Brilletje, bloesje. Handmicrofoon en flip-over. Een non-descripte meneer met een non-descripte presentatie. Denk je dan. Het blijkt Simon Sinek op TEDxPuget Sound in 2009. Hij tekent zijn Gouden Cirkel (van buiten naar binnen): wat, hoe, waarom. Mensen moeten volgens hem beginnen bij de kern: start with why. Tientallen miljoenen volgelingen scanderen sindsdien zijn mantra: people don’t buy what you do, they buy why you do it.
Door Niek van de Pasch
Iedereen en zijn moeder zoekt intussen al jarenlang koortsachtig naar het eigen Waarom. Ook bij heisessies van advocatenkantoren staren maatschappen zich tureluurs op Sineks cirkels. Confronterend. Want wie komt echt verder dan platitudes, clichés, dooddoeners en andere gemeenplaatsen?

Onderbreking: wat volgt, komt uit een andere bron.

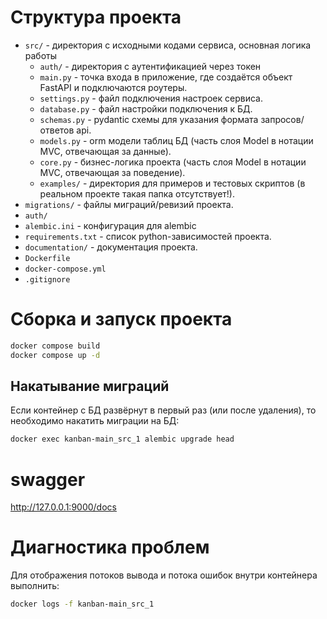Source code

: # Структура проекта

- `src/` - директория с исходными кодами сервиса, основная логика работы
  - `auth/` - директория с аутентификацией через токен
  - `main.py` - точка входа в приложение, где создаётся объект FastAPI и подключаются роутеры.
  - `settings.py` - файл подключения настроек сервиса.
  - `database.py` - файл настройки подключения к БД.
  - `schemas.py` - pydantic схемы для указания формата запросов/ответов api.
  - `models.py` - orm модели таблиц БД (часть слоя Model в нотации MVC, отвечающая за данные).
  - `core.py` - бизнес-логика проекта (часть слоя Model в нотации MVC, отвечающая за поведение).
  - `examples/` - директория для примеров и тестовых скриптов (в реальном проекте такая папка отсутствует!).
- `migrations/` - файлы миграций/ревизий проекта.
- `auth/`
- `alembic.ini` - конфигурация для alembic
- `requirements.txt` - список python-зависимостей проекта.
- `documentation/` - документация проекта.
- `Dockerfile`
- `docker-compose.yml`
- `.gitignore`


# Сборка и запуск проекта

```bash
docker compose build 
docker compose up -d 
```

## Накатывание миграций

Если контейнер с БД развёрнут в первый раз (или после удаления), то необходимо накатить миграции на БД:

```bash
docker exec kanban-main_src_1 alembic upgrade head
```

# swagger

http://127.0.0.1:9000/docs

# Диагностика проблем

Для отображения потоков вывода и потока ошибок внутри контейнера выполнить:

```bash
docker logs -f kanban-main_src_1
```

Toch kunnen we nog wel iets zinvols halen uit die Talk. De boodschap is volgens mij namelijk ook: end with why.
Juristen vrezen tegenwoordig dat ‘de maatschappij’ niet meer (vanzelfsprekend) zal buy-en wat advocaten bepleiten en rechters beslissen. Onze redenering eindigt nu meestal met een verwijzing naar wetgeving of rechtspraak. Dat komt soms akelig dicht bij computer says no.
We vragen ons te weinig af waaróm de wetgever of rechter die regel ooit bedacht, terwijl de kans op overtuiging en acceptatie juist veel groter is als we onze stellingen en uitspraken steeds verankeren in een onderliggend fundament. Alleen de normen die we als mensen delen, maken samen leven immers mogelijk. We voelen rechtvaardigheid pas als de waarden die op het spel staan met zoveel woorden tot uitdrukking komen.
Advocatuur en rechtspraak zijn nu eenmaal ultiem intermenselijke fenomenen. Geen computer kan intenties, verlangens, twijfels en ambities werkelijk begrijpen. Omstandigheden en belangen hebben geen afgepast soortelijk gewicht dat in een voorgeprogrammeerde afweging relatieve waarde kan krijgen. Hoe hard we als juristen ook ons best doen, het systeem zal nooit wiskundig precies zijn. Dat is ons juk en ons heil tegelijk. Het vraagt echter wel wat van ons moreel besef. Meer dan we nu onderkennen – expliciet althans.
Misschien kunnen datasets en algoritmes (paradoxaal genoeg) zelfs deze exercitie nog wel vereenvoudigen. De software kan dan doorgrijpen naar ons sociaal gevoel, door een principiële toelichting te suggereren zodra iemand stopt na art. of ECLI. Dat dwingt juristen meteen om te formuleren dat iets zo is en ook zo zou moeten zijn.
Dit laatste stukje maakt de cirkel rond: juristen vertrekken bij de menselijke vraag ‘Wat vind ik hier nou eigenlijk van?’ en belanden uiteindelijk weer op precies diezelfde plek. De concrete rechtsregel is een noodzakelijke tussenstap (die het betoog juridisch geldig maakt), maar nooit het begin of eind. Pas als het verhaal sluit, is het werk echt af. De Gouden Cirkel.